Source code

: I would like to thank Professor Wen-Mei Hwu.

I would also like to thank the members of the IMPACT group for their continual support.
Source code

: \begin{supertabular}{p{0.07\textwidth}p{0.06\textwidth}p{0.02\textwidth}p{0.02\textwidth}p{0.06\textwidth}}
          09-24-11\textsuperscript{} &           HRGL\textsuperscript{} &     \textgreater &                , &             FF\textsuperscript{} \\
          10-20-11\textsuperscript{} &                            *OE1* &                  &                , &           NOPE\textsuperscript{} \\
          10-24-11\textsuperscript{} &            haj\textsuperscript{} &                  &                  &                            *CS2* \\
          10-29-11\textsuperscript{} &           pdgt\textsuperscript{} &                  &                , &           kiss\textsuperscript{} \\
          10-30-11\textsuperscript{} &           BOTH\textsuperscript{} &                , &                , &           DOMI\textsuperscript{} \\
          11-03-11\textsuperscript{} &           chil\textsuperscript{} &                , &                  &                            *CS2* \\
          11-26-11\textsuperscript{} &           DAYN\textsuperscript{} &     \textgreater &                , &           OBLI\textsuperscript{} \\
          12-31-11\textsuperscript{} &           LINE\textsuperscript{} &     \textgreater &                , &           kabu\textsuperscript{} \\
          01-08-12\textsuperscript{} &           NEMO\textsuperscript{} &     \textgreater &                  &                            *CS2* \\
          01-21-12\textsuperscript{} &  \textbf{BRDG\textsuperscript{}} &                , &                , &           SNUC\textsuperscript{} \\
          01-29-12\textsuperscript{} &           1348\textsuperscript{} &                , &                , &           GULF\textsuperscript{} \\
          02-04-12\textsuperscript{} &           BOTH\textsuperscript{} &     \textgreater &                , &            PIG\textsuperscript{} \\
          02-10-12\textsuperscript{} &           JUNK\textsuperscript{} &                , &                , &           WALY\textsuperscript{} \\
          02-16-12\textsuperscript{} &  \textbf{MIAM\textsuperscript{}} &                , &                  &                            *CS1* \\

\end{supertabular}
——
How to complete this task - Counting only lines that hold the word "would", state how many there are in the data. Write the number alone.

Answer section - 2